Portland has roughly twenty galleries and every month the featured artists change which means every month you can see fantastic art by new, and primarily local, artists. All the galleries are free to the public. An easy jaunt from the MAX and within close proximity to Powell’s Books and numerous coffee shops and restaurants, it’s easy to make an inexpensive and unique date out of the galleries—and do it frequently.

From Cedar Hills, it’s a fifteen minute MAX ride which I used to catch up on my reading and my wife used to people watch. Getting off the Max at Pioneer Courthouse Square, we opted to walk the rest of the way to the Pearl and begin our gallery visit.

Walking arm in arm, we grabbed a cup of coffee and made our way to the Butters Gallery, which is a cool brick building, tucked away and hidden from those who are not paying attention.

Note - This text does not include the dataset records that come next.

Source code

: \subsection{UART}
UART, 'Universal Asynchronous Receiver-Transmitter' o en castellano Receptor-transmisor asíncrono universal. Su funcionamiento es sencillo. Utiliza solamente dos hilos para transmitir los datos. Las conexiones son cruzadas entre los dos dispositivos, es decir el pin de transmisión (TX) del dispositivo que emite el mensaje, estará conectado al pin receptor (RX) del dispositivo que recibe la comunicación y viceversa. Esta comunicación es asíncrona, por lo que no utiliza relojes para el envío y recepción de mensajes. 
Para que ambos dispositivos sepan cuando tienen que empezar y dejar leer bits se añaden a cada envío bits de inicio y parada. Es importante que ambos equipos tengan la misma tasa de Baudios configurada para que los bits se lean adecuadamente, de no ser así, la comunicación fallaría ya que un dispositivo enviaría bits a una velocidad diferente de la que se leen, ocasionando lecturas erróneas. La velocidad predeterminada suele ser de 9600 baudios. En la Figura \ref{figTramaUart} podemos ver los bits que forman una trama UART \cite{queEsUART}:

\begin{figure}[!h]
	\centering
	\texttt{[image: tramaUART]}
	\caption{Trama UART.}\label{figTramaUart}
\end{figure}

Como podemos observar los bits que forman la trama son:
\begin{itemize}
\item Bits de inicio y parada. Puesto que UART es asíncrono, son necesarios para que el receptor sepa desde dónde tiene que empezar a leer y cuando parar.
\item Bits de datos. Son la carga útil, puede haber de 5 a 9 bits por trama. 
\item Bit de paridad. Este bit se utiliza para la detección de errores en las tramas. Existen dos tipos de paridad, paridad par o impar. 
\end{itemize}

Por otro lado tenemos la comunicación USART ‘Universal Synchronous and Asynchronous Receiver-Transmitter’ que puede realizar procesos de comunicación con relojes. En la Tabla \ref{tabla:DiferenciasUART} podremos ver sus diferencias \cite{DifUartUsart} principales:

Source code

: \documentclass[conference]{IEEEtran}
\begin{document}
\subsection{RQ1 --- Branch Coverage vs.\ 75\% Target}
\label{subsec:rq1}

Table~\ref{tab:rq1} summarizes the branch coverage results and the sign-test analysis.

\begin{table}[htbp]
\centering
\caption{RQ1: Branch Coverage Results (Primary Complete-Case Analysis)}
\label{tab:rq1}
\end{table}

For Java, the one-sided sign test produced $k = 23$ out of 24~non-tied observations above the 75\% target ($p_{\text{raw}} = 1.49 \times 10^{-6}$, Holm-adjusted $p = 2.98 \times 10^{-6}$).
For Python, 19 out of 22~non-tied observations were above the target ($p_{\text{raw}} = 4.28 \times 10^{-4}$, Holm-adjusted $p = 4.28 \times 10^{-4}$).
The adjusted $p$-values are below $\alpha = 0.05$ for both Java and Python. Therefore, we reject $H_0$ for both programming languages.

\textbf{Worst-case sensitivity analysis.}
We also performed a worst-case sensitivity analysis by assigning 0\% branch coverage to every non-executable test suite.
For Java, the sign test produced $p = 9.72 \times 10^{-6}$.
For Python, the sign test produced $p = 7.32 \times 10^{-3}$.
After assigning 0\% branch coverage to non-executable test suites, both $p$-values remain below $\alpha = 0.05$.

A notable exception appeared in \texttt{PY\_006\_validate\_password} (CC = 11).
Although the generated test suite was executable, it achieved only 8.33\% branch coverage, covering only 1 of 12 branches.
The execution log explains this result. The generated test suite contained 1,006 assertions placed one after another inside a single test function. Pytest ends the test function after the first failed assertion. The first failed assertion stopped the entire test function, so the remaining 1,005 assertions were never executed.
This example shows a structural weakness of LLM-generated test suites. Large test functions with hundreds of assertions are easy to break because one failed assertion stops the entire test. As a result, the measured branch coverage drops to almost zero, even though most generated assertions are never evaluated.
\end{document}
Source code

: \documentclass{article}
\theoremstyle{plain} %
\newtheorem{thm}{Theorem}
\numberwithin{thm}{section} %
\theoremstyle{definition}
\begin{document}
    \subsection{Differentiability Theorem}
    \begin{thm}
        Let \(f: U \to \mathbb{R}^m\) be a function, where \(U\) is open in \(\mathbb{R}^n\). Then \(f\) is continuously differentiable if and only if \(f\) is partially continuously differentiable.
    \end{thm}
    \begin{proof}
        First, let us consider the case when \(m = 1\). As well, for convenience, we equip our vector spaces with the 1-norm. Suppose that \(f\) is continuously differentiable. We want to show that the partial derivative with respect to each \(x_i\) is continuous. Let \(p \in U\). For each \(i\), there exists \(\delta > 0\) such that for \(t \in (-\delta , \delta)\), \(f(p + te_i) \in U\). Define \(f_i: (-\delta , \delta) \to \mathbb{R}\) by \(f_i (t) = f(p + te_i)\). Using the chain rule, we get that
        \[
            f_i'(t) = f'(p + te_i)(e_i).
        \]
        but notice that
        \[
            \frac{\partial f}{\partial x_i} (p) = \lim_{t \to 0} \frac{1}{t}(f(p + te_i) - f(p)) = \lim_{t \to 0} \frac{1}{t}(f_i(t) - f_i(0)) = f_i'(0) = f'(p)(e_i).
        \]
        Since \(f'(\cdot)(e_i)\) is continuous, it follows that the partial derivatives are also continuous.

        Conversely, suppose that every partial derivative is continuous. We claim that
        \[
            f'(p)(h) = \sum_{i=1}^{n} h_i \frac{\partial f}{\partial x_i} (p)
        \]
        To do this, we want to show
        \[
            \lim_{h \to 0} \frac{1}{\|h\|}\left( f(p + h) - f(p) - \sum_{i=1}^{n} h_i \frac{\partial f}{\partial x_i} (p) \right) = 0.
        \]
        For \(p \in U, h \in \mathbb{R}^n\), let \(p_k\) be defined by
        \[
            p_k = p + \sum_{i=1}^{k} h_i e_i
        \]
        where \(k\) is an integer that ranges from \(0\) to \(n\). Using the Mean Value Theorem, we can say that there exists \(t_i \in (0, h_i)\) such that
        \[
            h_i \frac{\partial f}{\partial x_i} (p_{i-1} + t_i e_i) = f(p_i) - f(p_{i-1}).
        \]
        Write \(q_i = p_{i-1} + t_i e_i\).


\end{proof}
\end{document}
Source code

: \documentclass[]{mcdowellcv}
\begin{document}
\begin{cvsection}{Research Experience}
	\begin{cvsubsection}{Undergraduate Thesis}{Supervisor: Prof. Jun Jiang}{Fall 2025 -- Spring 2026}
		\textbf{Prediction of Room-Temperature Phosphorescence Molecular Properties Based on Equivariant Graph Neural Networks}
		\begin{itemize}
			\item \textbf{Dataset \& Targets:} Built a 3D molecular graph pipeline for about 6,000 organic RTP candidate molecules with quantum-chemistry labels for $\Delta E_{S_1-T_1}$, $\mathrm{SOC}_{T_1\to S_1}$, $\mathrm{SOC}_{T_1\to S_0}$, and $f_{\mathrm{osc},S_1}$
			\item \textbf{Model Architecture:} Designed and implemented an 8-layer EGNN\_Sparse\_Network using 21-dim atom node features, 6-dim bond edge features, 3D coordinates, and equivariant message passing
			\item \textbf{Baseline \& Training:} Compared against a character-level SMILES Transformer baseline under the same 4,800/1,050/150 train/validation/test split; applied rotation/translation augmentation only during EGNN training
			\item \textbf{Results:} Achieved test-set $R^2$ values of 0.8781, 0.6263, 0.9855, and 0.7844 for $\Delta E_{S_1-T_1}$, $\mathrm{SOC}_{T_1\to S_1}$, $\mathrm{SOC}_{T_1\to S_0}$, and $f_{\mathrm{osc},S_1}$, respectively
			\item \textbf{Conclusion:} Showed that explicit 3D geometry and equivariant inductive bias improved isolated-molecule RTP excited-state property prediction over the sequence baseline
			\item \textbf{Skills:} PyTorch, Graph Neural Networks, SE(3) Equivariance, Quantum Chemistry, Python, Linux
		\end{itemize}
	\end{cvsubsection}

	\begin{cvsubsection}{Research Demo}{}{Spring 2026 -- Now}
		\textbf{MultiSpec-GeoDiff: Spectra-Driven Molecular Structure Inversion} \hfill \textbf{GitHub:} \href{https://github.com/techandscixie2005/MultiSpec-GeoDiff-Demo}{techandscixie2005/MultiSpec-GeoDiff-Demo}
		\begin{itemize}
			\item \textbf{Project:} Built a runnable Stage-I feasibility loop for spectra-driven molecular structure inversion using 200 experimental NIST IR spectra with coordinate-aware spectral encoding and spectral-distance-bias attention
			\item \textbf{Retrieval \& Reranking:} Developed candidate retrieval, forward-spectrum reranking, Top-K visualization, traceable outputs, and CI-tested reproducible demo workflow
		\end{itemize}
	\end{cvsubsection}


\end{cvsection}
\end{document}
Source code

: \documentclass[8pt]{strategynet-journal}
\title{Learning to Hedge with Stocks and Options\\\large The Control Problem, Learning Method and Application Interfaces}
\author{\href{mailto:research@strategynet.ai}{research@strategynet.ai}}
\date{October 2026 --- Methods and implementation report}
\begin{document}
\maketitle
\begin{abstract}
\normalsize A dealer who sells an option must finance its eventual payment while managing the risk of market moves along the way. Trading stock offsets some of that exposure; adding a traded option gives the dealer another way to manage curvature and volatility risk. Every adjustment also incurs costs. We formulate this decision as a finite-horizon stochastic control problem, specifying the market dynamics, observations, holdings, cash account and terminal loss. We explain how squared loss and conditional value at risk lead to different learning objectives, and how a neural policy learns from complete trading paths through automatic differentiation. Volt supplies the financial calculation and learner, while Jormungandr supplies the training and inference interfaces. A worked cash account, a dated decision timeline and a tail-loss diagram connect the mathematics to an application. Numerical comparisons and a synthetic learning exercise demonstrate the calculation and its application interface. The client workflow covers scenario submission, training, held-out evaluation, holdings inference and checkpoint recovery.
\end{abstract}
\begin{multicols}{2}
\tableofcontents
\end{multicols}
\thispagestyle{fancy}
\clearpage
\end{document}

We ooohed and ahhhed at the pieces, grabbed a gallery map and made our way to the Froelick, the Hartman, the Portland Gallery of Modern Art and the Augen.

An artist was hanging out in one of the galleries and he talked to us a little about his process. Now I can doodle a bit, but I wouldn’t call myself much of an artist. It was inspiring to listen to this super down to earth eccentric tell us how he became an artist and what hard work it is. We shook his hand and thanked him for his time.

After several hours, we wandered back up the street and gave all the galleries a second look. We knew we wouldn’t buy anything, but we tried to picture which piece would look best over our mantle. In another round of symbiosis, my wife and I were in absolute agreement.

The employees didn’t care that we weren’t going to buy anything. It’s an art gallery. Almost no one buys anything. The employees—many of whom are artists themselves—were quick to answer questions, and some even allowed us to take pictures. Several galleries have candy, and my wife and I were sufficiently sugared out by the time we made it to a restaurant, ate lunch and hit the MAX back home.

We went to bed pleased that we spent an entire day immersing ourselves in art. The best part? We can do the exact same trip again next month, and it will be totally different.